2022-01-03 19:27:40 - Load pretrained SentenceTransformer: output/training_stsbenchmark_Luyu-condenser-2022-01-03_19-24-38
2022-01-03 19:27:41 - Use pytorch device: cuda
2022-01-03 19:27:41 - EmbeddingSimilarityEvaluator: Evaluating the model on sts-test dataset:
2022-01-03 19:27:43 - Cosine-Similarity : Pearson: 0.8538 Spearman: 0.8493
2022-01-03 19:27:43 - Manhattan-Distance: Pearson: 0.8457 Spearman: 0.8433
2022-01-03 19:27:43 - Euclidean-Distance: Pearson: 0.8462 Spearman: 0.8434
2022-01-03 19:27:43 - Dot-Product-Similarity: Pearson: 0.8088 Spearman: 0.7982**

2022-01-03 21:00:00 - Load SentenceTransformer from folder: output/training_stsbenchmark_Luyu-condenser-2022-01-03_20-57-04
2022-01-03 21:00:03 - Use pytorch device: cuda
2022-01-03 21:00:03 - EmbeddingSimilarityEvaluator: Evaluating the model on sts-test dataset:
2022-01-03 21:00:05 - Cosine-Similarity : Pearson: 0.8505 Spearman: 0.8468
2022-01-03 21:00:05 - Manhattan-Distance: Pearson: 0.8432 Spearman: 0.8414
2022-01-03 21:00:05 - Euclidean-Distance: Pearson: 0.8440 Spearman: 0.8424
2022-01-03 21:00:05 - Dot-Product-Similarity: Pearson: 0.8108 Spearman: 0.8005

XingWu_UCAS · Answer 2 · Mon Jan 03 2022 23:35:31 GMT+0800 (China Standard Time)

sentence-transformer == 1.2.1
transformer == 4.2.0

Luyu Gao · Answer 3 · Tue Jan 04 2022 14:29:19 GMT+0800 (China Standard Time)

I'd need more information on your pre-training/fine-tuning setup/scripts to understand the situation and provide suggestions.

One caveat with the sentence-transformer package is that some example scripts use mean pooling by default while Condenser is designed for CLS pooling; you may need to make some slight code adjustments.

XingWu_UCAS · Answer 4 · Thu Jan 06 2022 12:20:48 GMT+0800 (China Standard Time)

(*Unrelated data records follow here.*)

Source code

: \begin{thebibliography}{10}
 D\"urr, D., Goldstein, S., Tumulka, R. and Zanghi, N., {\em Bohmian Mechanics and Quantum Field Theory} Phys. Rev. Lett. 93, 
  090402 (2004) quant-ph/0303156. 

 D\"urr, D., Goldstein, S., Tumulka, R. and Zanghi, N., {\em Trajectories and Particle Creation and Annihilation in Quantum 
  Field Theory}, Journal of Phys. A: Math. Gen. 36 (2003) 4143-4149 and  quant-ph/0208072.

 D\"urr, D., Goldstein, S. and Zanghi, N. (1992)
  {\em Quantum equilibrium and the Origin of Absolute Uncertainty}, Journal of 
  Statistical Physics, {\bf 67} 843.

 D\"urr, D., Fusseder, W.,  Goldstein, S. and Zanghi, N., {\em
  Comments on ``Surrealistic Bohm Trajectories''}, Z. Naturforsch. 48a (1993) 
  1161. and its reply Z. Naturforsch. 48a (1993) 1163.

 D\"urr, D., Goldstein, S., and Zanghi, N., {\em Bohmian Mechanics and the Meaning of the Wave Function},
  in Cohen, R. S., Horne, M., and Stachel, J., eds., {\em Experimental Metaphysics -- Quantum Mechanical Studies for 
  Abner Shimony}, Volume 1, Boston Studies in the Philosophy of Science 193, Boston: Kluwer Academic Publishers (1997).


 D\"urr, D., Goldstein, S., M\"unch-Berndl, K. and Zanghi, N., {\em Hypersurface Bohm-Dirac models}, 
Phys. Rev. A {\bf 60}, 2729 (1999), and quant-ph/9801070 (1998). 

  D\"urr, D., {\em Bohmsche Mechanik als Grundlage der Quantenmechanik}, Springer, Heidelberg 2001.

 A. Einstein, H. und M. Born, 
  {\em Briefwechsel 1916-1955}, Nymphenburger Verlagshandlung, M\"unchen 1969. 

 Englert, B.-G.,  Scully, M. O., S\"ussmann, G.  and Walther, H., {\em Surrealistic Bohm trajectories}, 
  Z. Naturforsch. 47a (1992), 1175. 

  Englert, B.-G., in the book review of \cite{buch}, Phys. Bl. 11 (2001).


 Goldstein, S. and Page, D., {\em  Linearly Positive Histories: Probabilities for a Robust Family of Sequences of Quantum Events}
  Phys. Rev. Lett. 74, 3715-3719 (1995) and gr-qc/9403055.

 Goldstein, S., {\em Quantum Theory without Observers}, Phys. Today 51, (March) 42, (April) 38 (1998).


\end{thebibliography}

I'd need more information on your pre-training/fine-tuning setup/scripts to understand the situation and provide suggestions.

One caveat with the sentence-transformer package is that some example scripts use mean pooling by default while Condenser is designed for CLS pooling; you may need to make some slight code adjustments.

Thank you, you are right. I modify the pooling type to [CLS] and able to achieve almost comparable results:

Thank you for your code and guidance.

Hannibal046 · Answer 5 · Fri Mar 11 2022 15:44:27 GMT+0800 (China Standard Time)

Hi, could you please tell where to get the training corpus?

5.0G bookscorpus_one_book_per_line.txt

13G wikicorpus_en_one_article_per_line.txt

Luyu Gao · Answer 6 · Sat Mar 12 2022 10:15:59 GMT+0800 (China Standard Time)

@Hannibal046 I'd recommend either the nvidia megatron repo as mentioned above or wikipedia and bookcorpusopen from huggingface dataset hub.

Hannibal046 · Answer 7 · Sat Mar 12 2022 22:52:08 GMT+0800 (China Standard Time)

@luyug Hi, Thanks for your response. But I find the Nvidia Repo download_wikipedia can not work for me. How can I post-process my data after downloading wiki and book_corpus from HuggingFace ? I am recently trying to Pre-train a Bert model from scratch. Any help? Thanks so much !!